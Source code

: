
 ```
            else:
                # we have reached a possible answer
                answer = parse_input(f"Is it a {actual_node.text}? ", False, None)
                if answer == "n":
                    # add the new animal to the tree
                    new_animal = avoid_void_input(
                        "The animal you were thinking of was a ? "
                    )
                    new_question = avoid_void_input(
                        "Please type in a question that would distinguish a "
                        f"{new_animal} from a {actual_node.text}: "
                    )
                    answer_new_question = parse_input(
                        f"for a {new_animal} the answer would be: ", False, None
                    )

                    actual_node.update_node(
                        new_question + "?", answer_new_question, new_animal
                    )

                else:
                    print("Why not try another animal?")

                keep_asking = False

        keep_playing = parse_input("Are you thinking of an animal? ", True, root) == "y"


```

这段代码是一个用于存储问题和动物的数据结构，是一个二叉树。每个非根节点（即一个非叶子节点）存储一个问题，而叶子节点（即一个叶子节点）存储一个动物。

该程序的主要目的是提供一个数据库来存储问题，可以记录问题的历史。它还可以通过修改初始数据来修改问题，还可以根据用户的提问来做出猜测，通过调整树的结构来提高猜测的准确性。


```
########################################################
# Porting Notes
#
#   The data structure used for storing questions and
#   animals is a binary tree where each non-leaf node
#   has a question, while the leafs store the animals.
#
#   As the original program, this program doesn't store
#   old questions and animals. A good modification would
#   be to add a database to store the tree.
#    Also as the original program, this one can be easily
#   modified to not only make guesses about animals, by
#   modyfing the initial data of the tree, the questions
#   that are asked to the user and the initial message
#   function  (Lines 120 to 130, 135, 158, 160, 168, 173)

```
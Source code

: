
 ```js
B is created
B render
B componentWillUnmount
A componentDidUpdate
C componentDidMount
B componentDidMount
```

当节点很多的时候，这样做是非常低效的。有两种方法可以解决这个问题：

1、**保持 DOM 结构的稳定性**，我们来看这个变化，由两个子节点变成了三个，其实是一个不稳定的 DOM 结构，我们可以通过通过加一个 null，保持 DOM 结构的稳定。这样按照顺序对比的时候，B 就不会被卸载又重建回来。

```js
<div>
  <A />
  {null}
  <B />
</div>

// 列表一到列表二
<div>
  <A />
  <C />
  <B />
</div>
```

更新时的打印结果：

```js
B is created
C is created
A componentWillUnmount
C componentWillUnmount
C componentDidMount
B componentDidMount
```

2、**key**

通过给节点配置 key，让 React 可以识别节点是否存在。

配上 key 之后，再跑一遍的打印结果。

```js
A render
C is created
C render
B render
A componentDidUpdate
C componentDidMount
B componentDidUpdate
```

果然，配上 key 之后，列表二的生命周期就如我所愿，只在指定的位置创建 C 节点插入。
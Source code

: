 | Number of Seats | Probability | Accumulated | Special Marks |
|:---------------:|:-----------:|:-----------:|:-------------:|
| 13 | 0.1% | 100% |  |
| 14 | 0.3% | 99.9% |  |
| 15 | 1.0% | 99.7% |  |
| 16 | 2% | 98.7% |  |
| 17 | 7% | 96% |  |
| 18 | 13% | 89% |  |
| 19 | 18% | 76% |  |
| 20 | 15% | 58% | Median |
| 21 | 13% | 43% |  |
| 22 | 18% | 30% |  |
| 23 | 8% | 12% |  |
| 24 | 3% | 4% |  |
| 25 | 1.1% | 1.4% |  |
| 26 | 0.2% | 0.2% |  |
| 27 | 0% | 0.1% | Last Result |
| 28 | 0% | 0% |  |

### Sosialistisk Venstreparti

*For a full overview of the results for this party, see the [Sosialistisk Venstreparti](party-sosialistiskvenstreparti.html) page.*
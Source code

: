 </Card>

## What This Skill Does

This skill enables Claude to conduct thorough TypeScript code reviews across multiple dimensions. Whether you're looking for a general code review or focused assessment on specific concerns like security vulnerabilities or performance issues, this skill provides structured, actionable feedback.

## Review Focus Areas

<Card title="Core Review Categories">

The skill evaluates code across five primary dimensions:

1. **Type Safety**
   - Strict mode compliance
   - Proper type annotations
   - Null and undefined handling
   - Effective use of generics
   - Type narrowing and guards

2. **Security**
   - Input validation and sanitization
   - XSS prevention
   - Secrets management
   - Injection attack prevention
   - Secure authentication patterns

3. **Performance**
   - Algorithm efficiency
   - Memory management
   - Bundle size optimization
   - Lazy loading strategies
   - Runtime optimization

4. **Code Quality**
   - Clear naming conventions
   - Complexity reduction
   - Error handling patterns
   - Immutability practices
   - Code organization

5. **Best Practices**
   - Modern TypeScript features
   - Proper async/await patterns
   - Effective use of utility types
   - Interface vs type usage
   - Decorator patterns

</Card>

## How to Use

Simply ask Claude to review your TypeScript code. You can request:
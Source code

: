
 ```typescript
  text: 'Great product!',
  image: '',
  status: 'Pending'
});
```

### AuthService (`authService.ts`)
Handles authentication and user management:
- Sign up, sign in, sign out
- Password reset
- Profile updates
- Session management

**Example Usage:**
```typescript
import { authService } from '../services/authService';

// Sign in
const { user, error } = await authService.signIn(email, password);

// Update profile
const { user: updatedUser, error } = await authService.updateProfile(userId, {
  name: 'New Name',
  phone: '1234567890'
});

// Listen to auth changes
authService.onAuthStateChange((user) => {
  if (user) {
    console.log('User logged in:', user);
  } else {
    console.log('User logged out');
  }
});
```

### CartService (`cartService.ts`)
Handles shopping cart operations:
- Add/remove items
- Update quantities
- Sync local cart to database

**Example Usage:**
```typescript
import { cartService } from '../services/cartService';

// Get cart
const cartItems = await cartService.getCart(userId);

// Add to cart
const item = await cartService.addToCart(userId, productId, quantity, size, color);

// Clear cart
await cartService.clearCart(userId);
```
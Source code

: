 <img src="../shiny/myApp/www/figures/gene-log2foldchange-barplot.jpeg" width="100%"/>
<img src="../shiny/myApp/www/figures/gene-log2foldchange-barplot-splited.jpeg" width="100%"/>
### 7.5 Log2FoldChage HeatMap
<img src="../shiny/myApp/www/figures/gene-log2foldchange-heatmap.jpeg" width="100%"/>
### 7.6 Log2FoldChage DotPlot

──────

What needs to be done
Lines that include the word "False" are to be extracted from the data above.

Finished exercise
                answer = parse_input(f"Is it a {actual_node.text}? ", False, None)
                        f"for a {new_animal} the answer would be: ", False, None
                keep_asking = False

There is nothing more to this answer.